Artikel erschienen in Swiss IT Magazine 2025/09

     

Einleitung: Der Reiz des Vibe Coding

Ich gebe es zu – Vibe Coding macht Spaß! VSCode öffnen, Programmiersprache wählen, in den Kommentaren beschreiben, was du willst – und noch während du tippst, generiert «es» den Code für die Lösung des Problems. Funktioniert prima – meistens. Wenn es nicht funktioniert, wird es interessant… Die alte Regel gilt immer noch: Meinen eigenen Code von vor drei Jahren wieder verstehen – machbar; den Code des Kollegen verstehen – schwierig; generierten Code verstehen – viel Glück!

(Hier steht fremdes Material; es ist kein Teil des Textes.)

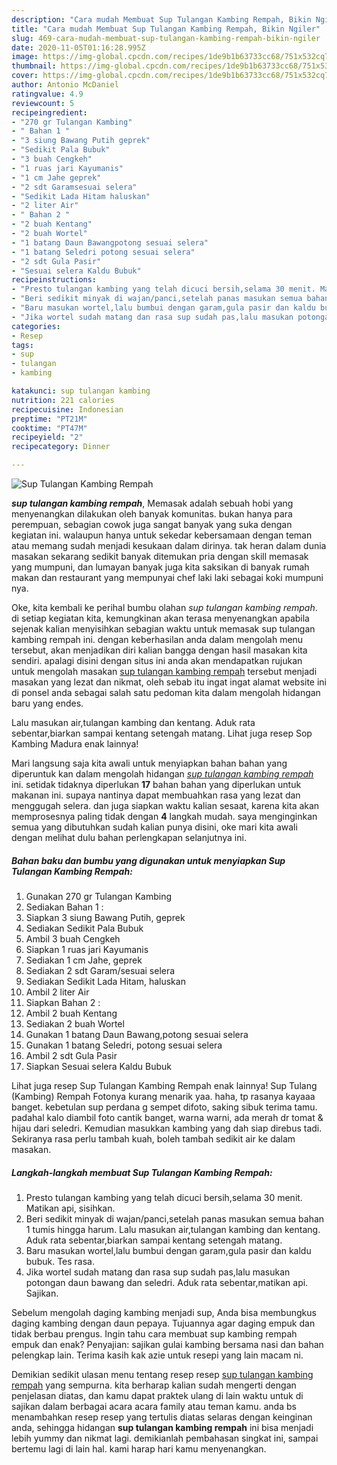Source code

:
 ```yaml
---
description: "Cara mudah Membuat Sup Tulangan Kambing Rempah, Bikin Ngiler"
title: "Cara mudah Membuat Sup Tulangan Kambing Rempah, Bikin Ngiler"
slug: 469-cara-mudah-membuat-sup-tulangan-kambing-rempah-bikin-ngiler
date: 2020-11-05T01:16:28.995Z
image: https://img-global.cpcdn.com/recipes/1de9b1b63733cc68/751x532cq70/sup-tulangan-kambing-rempah-foto-resep-utama.jpg
thumbnail: https://img-global.cpcdn.com/recipes/1de9b1b63733cc68/751x532cq70/sup-tulangan-kambing-rempah-foto-resep-utama.jpg
cover: https://img-global.cpcdn.com/recipes/1de9b1b63733cc68/751x532cq70/sup-tulangan-kambing-rempah-foto-resep-utama.jpg
author: Antonio McDaniel
ratingvalue: 4.9
reviewcount: 5
recipeingredient:
- "270 gr Tulangan Kambing"
- " Bahan 1 "
- "3 siung Bawang Putih geprek"
- "Sedikit Pala Bubuk"
- "3 buah Cengkeh"
- "1 ruas jari Kayumanis"
- "1 cm Jahe geprek"
- "2 sdt Garamsesuai selera"
- "Sedikit Lada Hitam haluskan"
- "2 liter Air"
- " Bahan 2 "
- "2 buah Kentang"
- "2 buah Wortel"
- "1 batang Daun Bawangpotong sesuai selera"
- "1 batang Seledri potong sesuai selera"
- "2 sdt Gula Pasir"
- "Sesuai selera Kaldu Bubuk"
recipeinstructions:
- "Presto tulangan kambing yang telah dicuci bersih,selama 30 menit. Matikan api, sisihkan."
- "Beri sedikit minyak di wajan/panci,setelah panas masukan semua bahan 1 tumis hingga harum. Lalu masukan air,tulangan kambing dan kentang. Aduk rata sebentar,biarkan sampai kentang setengah matang."
- "Baru masukan wortel,lalu bumbui dengan garam,gula pasir dan kaldu bubuk. Tes rasa."
- "Jika wortel sudah matang dan rasa sup sudah pas,lalu masukan potongan daun bawang dan seledri. Aduk rata sebentar,matikan api. Sajikan."
categories:
- Resep
tags:
- sup
- tulangan
- kambing

katakunci: sup tulangan kambing 
nutrition: 221 calories
recipecuisine: Indonesian
preptime: "PT21M"
cooktime: "PT47M"
recipeyield: "2"
recipecategory: Dinner

---
```



![Sup Tulangan Kambing Rempah](https://img-global.cpcdn.com/recipes/1de9b1b63733cc68/751x532cq70/sup-tulangan-kambing-rempah-foto-resep-utama.jpg)

<b><i>sup tulangan kambing rempah</i></b>, Memasak adalah sebuah hobi yang menyenangkan dilakukan oleh banyak komunitas. bukan hanya para perempuan, sebagian cowok juga sangat banyak yang suka dengan kegiatan ini. walaupun hanya untuk sekedar kebersamaan dengan teman atau memang sudah menjadi kesukaan dalam dirinya. tak heran dalam dunia masakan sekarang sedikit banyak ditemukan pria dengan skill memasak yang mumpuni, dan lumayan banyak juga kita saksikan di banyak rumah makan dan restaurant yang mempunyai chef laki laki sebagai koki mumpuni nya.

Oke, kita kembali ke perihal bumbu olahan <i>sup tulangan kambing rempah</i>. di setiap kegiatan kita, kemungkinan akan terasa menyenangkan apabila sejenak kalian menyisihkan sebagian waktu untuk memasak sup tulangan kambing rempah ini. dengan keberhasilan anda dalam mengolah menu tersebut, akan menjadikan diri kalian bangga dengan hasil masakan kita sendiri. apalagi disini dengan situs ini anda akan mendapatkan rujukan untuk mengolah masakan <u>sup tulangan kambing rempah</u> tersebut menjadi masakan yang lezat dan nikmat, oleh sebab itu ingat ingat alamat website ini di ponsel anda sebagai salah satu pedoman kita dalam mengolah hidangan baru yang endes.

Lalu masukan air,tulangan kambing dan kentang. Aduk rata sebentar,biarkan sampai kentang setengah matang. Lihat juga resep Sop Kambing Madura enak lainnya!


Mari langsung saja kita awali untuk menyiapkan bahan bahan yang diperuntuk kan dalam mengolah hidangan <u><i>sup tulangan kambing rempah</i></u> ini. setidak tidaknya diperlukan <b>17</b> bahan bahan yang diperlukan untuk makanan ini. supaya nantinya dapat membuahkan rasa yang lezat dan menggugah selera. dan juga siapkan waktu kalian sesaat, karena kita akan memprosesnya paling tidak dengan <b>4</b> langkah mudah. saya menginginkan semua yang dibutuhkan sudah kalian punya disini, oke mari kita awali dengan melihat dulu bahan perlengkapan selanjutnya ini.

<!--inarticleads1-->

##### Bahan baku dan bumbu yang digunakan untuk menyiapkan Sup Tulangan Kambing Rempah:

1. Gunakan 270 gr Tulangan Kambing
1. Sediakan  Bahan 1 :
1. Siapkan 3 siung Bawang Putih, geprek
1. Sediakan Sedikit Pala Bubuk
1. Ambil 3 buah Cengkeh
1. Siapkan 1 ruas jari Kayumanis
1. Sediakan 1 cm Jahe, geprek
1. Sediakan 2 sdt Garam/sesuai selera
1. Sediakan Sedikit Lada Hitam, haluskan
1. Ambil 2 liter Air
1. Siapkan  Bahan 2 :
1. Ambil 2 buah Kentang
1. Sediakan 2 buah Wortel
1. Gunakan 1 batang Daun Bawang,potong sesuai selera
1. Gunakan 1 batang Seledri, potong sesuai selera
1. Ambil 2 sdt Gula Pasir
1. Siapkan Sesuai selera Kaldu Bubuk


Lihat juga resep Sup Tulangan Kambing Rempah enak lainnya! Sup Tulang (Kambing) Rempah Fotonya kurang menarik yaa. haha, tp rasanya kayaaa banget. kebetulan sup perdana g sempet difoto, saking sibuk terima tamu. padahal kalo diambil foto cantik banget, warna warni, ada merah dr tomat &amp; hijau dari seledri. Kemudian masukkan kambing yang dah siap direbus tadi. Sekiranya rasa perlu tambah kuah, boleh tambah sedikit air ke dalam masakan. 

<!--inarticleads2-->

##### Langkah-langkah membuat Sup Tulangan Kambing Rempah:

1. Presto tulangan kambing yang telah dicuci bersih,selama 30 menit. Matikan api, sisihkan.
1. Beri sedikit minyak di wajan/panci,setelah panas masukan semua bahan 1 tumis hingga harum. Lalu masukan air,tulangan kambing dan kentang. Aduk rata sebentar,biarkan sampai kentang setengah matang.
1. Baru masukan wortel,lalu bumbui dengan garam,gula pasir dan kaldu bubuk. Tes rasa.
1. Jika wortel sudah matang dan rasa sup sudah pas,lalu masukan potongan daun bawang dan seledri. Aduk rata sebentar,matikan api. Sajikan.


Sebelum mengolah daging kambing menjadi sup, Anda bisa membungkus daging kambing dengan daun pepaya. Tujuannya agar daging empuk dan tidak berbau prengus. Ingin tahu cara membuat sup kambing rempah empuk dan enak? Penyajian: sajikan gulai kambing bersama nasi dan bahan pelengkap lain. Terima kasih kak azie untuk resepi yang lain macam ni. 

Demikian sedikit ulasan menu tentang resep resep <u>sup tulangan kambing rempah</u> yang sempurna. kita berharap kalian sudah mengerti dengan penjelasan diatas, dan kamu dapat praktek ulang di lain waktu untuk di sajikan dalam berbagai acara acara family atau teman kamu. anda bs menambahkan resep resep yang tertulis diatas selaras dengan keinginan anda, sehingga hidangan <b>sup tulangan kambing rempah</b> ini bisa menjadi lebih yummy dan nikmat lagi. demikianlah pembahasan singkat ini, sampai bertemu lagi di lain hal. kami harap hari kamu menyenangkan.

Rückblick: Die Rolle der IT-Architektur

Während meiner gesamten beruflichen Laufbahn haben mich stets die nichtfunktionalen Anforderungen (NFA) – also Aspekte wie Sicherheit, Laufzeitverhalten oder Skalierbarkeit – mehr interessiert als die eigentliche Geschäftslogik. Als IT-Architekt habe ich mich deshalb der Herausforderung gewidmet, die Anwendungsentwicklung so zu beeinflussen, dass nicht nur der Geschäftszweck erreicht wird, sondern dies auch unter Einhaltung interner oder externer Vorgaben geschieht. Eine anspruchsvolle, aber wenig populäre Aufgabe – vergleichbar mit dem Pfiff des Schiedsrichters nach einem Tor aus abseitsverdächtiger Position.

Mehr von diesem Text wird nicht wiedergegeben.